GEN:SID | 1:2413 |
Message | EXPLOIT ISAKMP delete hash with empty hash attempt |
Summary | This event is generated when an attempt is made to exploit a known vulnerability in the handling of ISAKMP data and SA keys.
|
Impact | Serious
|
Detailed Information | The Internet Security Association and Key Management Protocol (ISAKMP) is used as a framework for an authentication method between peers using secure keys.
ISAKMP is a framework for authentication using cryptographic keys.

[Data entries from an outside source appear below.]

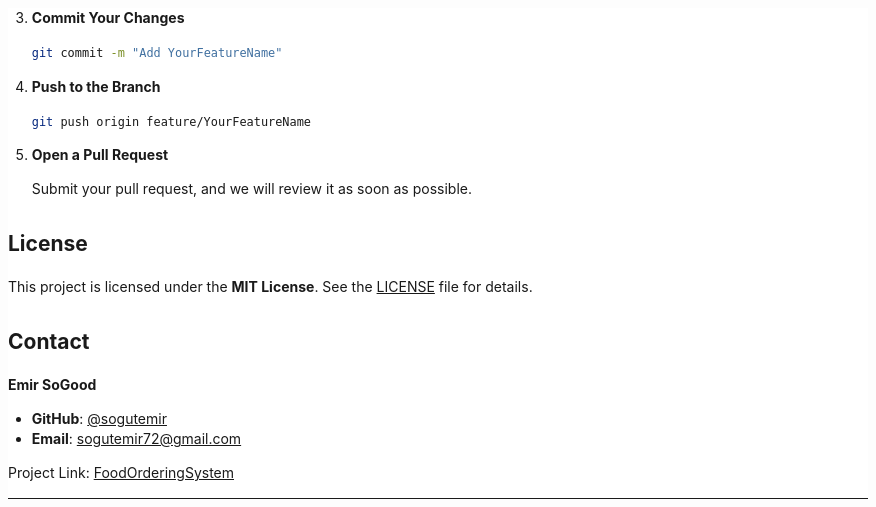 3. **Commit Your Changes**

   ```bash
   git commit -m "Add YourFeatureName"
   ```

4. **Push to the Branch**

   ```bash
   git push origin feature/YourFeatureName
   ```

5. **Open a Pull Request**

   Submit your pull request, and we will review it as soon as possible.

## License

This project is licensed under the **MIT License**. See the [LICENSE](https://github.com/sogutemir/FoodOrderingSystem/blob/main/LICENSE) file for details.

## Contact

**Emir SoGood**

- **GitHub**: [@sogutemir](https://github.com/sogutemir)
- **Email**: [sogutemir72@gmail.com](mailto:sogutemir72@gmail.com)

Project Link: [FoodOrderingSystem](https://github.com/sogutemir/FoodOrderingSystem)

---
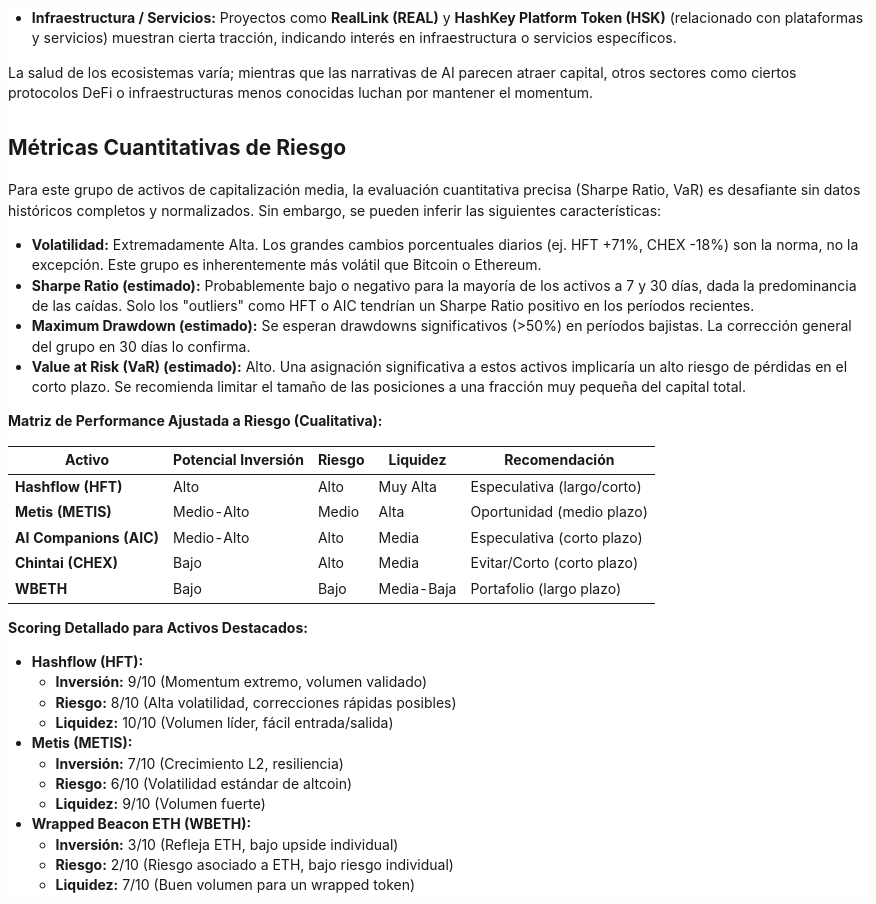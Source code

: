 *   **Infraestructura / Servicios:** Proyectos como **RealLink (REAL)** y **HashKey Platform Token (HSK)** (relacionado con plataformas y servicios) muestran cierta tracción, indicando interés en infraestructura o servicios específicos.

La salud de los ecosistemas varía; mientras que las narrativas de AI parecen atraer capital, otros sectores como ciertos protocolos DeFi o infraestructuras menos conocidas luchan por mantener el momentum.

## Métricas Cuantitativas de Riesgo

Para este grupo de activos de capitalización media, la evaluación cuantitativa precisa (Sharpe Ratio, VaR) es desafiante sin datos históricos completos y normalizados. Sin embargo, se pueden inferir las siguientes características:

*   **Volatilidad:** Extremadamente Alta. Los grandes cambios porcentuales diarios (ej. HFT +71%, CHEX -18%) son la norma, no la excepción. Este grupo es inherentemente más volátil que Bitcoin o Ethereum.
*   **Sharpe Ratio (estimado):** Probablemente bajo o negativo para la mayoría de los activos a 7 y 30 días, dada la predominancia de las caídas. Solo los "outliers" como HFT o AIC tendrían un Sharpe Ratio positivo en los períodos recientes.
*   **Maximum Drawdown (estimado):** Se esperan drawdowns significativos (>50%) en períodos bajistas. La corrección general del grupo en 30 días lo confirma.
*   **Value at Risk (VaR) (estimado):** Alto. Una asignación significativa a estos activos implicaría un alto riesgo de pérdidas en el corto plazo. Se recomienda limitar el tamaño de las posiciones a una fracción muy pequeña del capital total.

**Matriz de Performance Ajustada a Riesgo (Cualitativa):**

| Activo         | Potencial Inversión | Riesgo | Liquidez   | Recomendación |
|----------------|---------------------|--------|------------|---------------|
| **Hashflow (HFT)** | Alto                | Alto   | Muy Alta   | Especulativa (largo/corto) |
| **Metis (METIS)**  | Medio-Alto          | Medio  | Alta       | Oportunidad (medio plazo) |
| **AI Companions (AIC)** | Medio-Alto          | Alto   | Media      | Especulativa (corto plazo) |
| **Chintai (CHEX)** | Bajo                | Alto   | Media      | Evitar/Corto (corto plazo) |
| **WBETH**      | Bajo                | Bajo   | Media-Baja | Portafolio (largo plazo) |

**Scoring Detallado para Activos Destacados:**

*   **Hashflow (HFT):**
    *   **Inversión:** 9/10 (Momentum extremo, volumen validado)
    *   **Riesgo:** 8/10 (Alta volatilidad, correcciones rápidas posibles)
    *   **Liquidez:** 10/10 (Volumen líder, fácil entrada/salida)
*   **Metis (METIS):**
    *   **Inversión:** 7/10 (Crecimiento L2, resiliencia)
    *   **Riesgo:** 6/10 (Volatilidad estándar de altcoin)
    *   **Liquidez:** 9/10 (Volumen fuerte)
*   **Wrapped Beacon ETH (WBETH):**
    *   **Inversión:** 3/10 (Refleja ETH, bajo upside individual)
    *   **Riesgo:** 2/10 (Riesgo asociado a ETH, bajo riesgo individual)
    *   **Liquidez:** 7/10 (Buen volumen para un wrapped token)
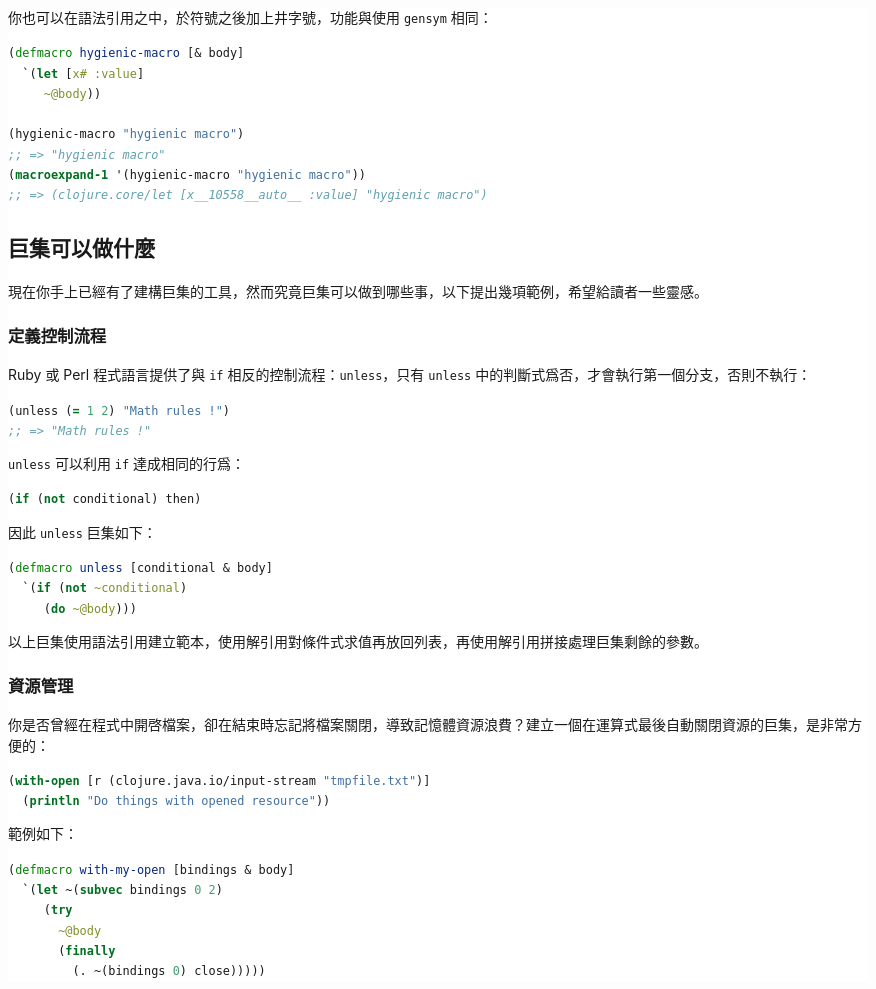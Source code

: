 你也可以在語法引用之中，於符號之後加上井字號，功能與使用 ```gensym``` 相同：

```clojure
(defmacro hygienic-macro [& body]
  `(let [x# :value]
     ~@body))

(hygienic-macro "hygienic macro")
;; => "hygienic macro"
(macroexpand-1 '(hygienic-macro "hygienic macro"))
;; => (clojure.core/let [x__10558__auto__ :value] "hygienic macro")
```

## 巨集可以做什麼

現在你手上已經有了建構巨集的工具，然而究竟巨集可以做到哪些事，以下提出幾項範例，希望給讀者一些靈感。
### 定義控制流程

Ruby 或 Perl 程式語言提供了與 ```if``` 相反的控制流程：```unless```，只有 ```unless``` 中的判斷式爲否，才會執行第一個分支，否則不執行：

```clojure
(unless (= 1 2) "Math rules !")
;; => "Math rules !"
```

```unless``` 可以利用 ```if``` 達成相同的行爲：

```clojure
(if (not conditional) then)
```

因此 ```unless``` 巨集如下：

```clojure
(defmacro unless [conditional & body]
  `(if (not ~conditional)
     (do ~@body)))
```

以上巨集使用語法引用建立範本，使用解引用對條件式求值再放回列表，再使用解引用拼接處理巨集剩餘的參數。

### 資源管理

你是否曾經在程式中開啓檔案，卻在結束時忘記將檔案關閉，導致記憶體資源浪費？建立一個在運算式最後自動關閉資源的巨集，是非常方便的：

```clojure
(with-open [r (clojure.java.io/input-stream "tmpfile.txt")]
  (println "Do things with opened resource"))
```

範例如下：

```clojure
(defmacro with-my-open [bindings & body]
  `(let ~(subvec bindings 0 2)
     (try
       ~@body
       (finally
         (. ~(bindings 0) close)))))
```
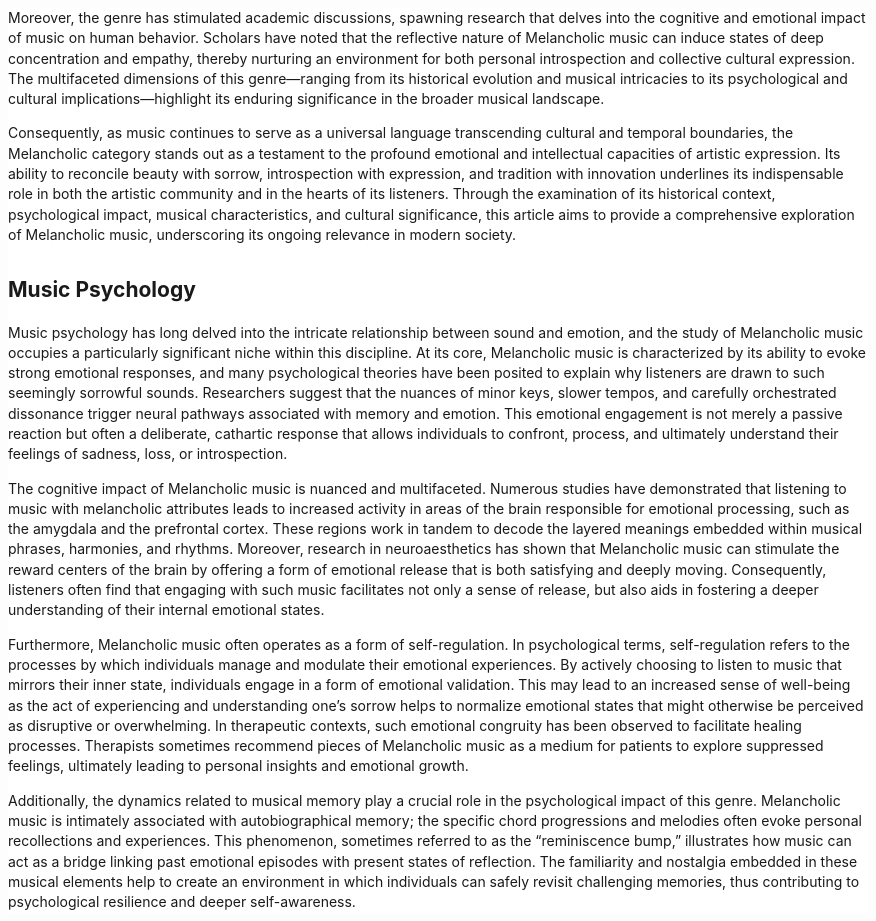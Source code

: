 Moreover, the genre has stimulated academic discussions, spawning research that delves into the cognitive and emotional impact of music on human behavior. Scholars have noted that the reflective nature of Melancholic music can induce states of deep concentration and empathy, thereby nurturing an environment for both personal introspection and collective cultural expression. The multifaceted dimensions of this genre—ranging from its historical evolution and musical intricacies to its psychological and cultural implications—highlight its enduring significance in the broader musical landscape.  

Consequently, as music continues to serve as a universal language transcending cultural and temporal boundaries, the Melancholic category stands out as a testament to the profound emotional and intellectual capacities of artistic expression. Its ability to reconcile beauty with sorrow, introspection with expression, and tradition with innovation underlines its indispensable role in both the artistic community and in the hearts of its listeners. Through the examination of its historical context, psychological impact, musical characteristics, and cultural significance, this article aims to provide a comprehensive exploration of Melancholic music, underscoring its ongoing relevance in modern society.


## Music Psychology

Music psychology has long delved into the intricate relationship between sound and emotion, and the study of Melancholic music occupies a particularly significant niche within this discipline. At its core, Melancholic music is characterized by its ability to evoke strong emotional responses, and many psychological theories have been posited to explain why listeners are drawn to such seemingly sorrowful sounds. Researchers suggest that the nuances of minor keys, slower tempos, and carefully orchestrated dissonance trigger neural pathways associated with memory and emotion. This emotional engagement is not merely a passive reaction but often a deliberate, cathartic response that allows individuals to confront, process, and ultimately understand their feelings of sadness, loss, or introspection.

The cognitive impact of Melancholic music is nuanced and multifaceted. Numerous studies have demonstrated that listening to music with melancholic attributes leads to increased activity in areas of the brain responsible for emotional processing, such as the amygdala and the prefrontal cortex. These regions work in tandem to decode the layered meanings embedded within musical phrases, harmonies, and rhythms. Moreover, research in neuroaesthetics has shown that Melancholic music can stimulate the reward centers of the brain by offering a form of emotional release that is both satisfying and deeply moving. Consequently, listeners often find that engaging with such music facilitates not only a sense of release, but also aids in fostering a deeper understanding of their internal emotional states.

Furthermore, Melancholic music often operates as a form of self-regulation. In psychological terms, self-regulation refers to the processes by which individuals manage and modulate their emotional experiences. By actively choosing to listen to music that mirrors their inner state, individuals engage in a form of emotional validation. This may lead to an increased sense of well-being as the act of experiencing and understanding one’s sorrow helps to normalize emotional states that might otherwise be perceived as disruptive or overwhelming. In therapeutic contexts, such emotional congruity has been observed to facilitate healing processes. Therapists sometimes recommend pieces of Melancholic music as a medium for patients to explore suppressed feelings, ultimately leading to personal insights and emotional growth.

Additionally, the dynamics related to musical memory play a crucial role in the psychological impact of this genre. Melancholic music is intimately associated with autobiographical memory; the specific chord progressions and melodies often evoke personal recollections and experiences. This phenomenon, sometimes referred to as the “reminiscence bump,” illustrates how music can act as a bridge linking past emotional episodes with present states of reflection. The familiarity and nostalgia embedded in these musical elements help to create an environment in which individuals can safely revisit challenging memories, thus contributing to psychological resilience and deeper self-awareness.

It specifically defines the process of key exchange as opposed to the generation of a cryptographic key.
ISAKMP also details the procedures for the required security associations in network security services.
|
Affected Systems | Kame Racoon
|
Attack Scenarios | The attacker may attempt to delete keys and security associations in hosts running the KAME IKE Daemon.
|
Ease of Attack | Simple
|
Corrective Action | Apply the appropriate vendor supplied patches
|
Additional References | ISAKMP: http://www.networksorcery.com/enp/protocol/isakmp.htm
RFC: http://www.ietf.org/rfc/rfc2407.txt http://www.ietf.org/rfc/rfc2408.txt
IANA: http://www.iana.org/assignments/isakmp-registry
|
Rule References | bugtraq: 9416
bugtraq: 9417
cve: 2004-0164
|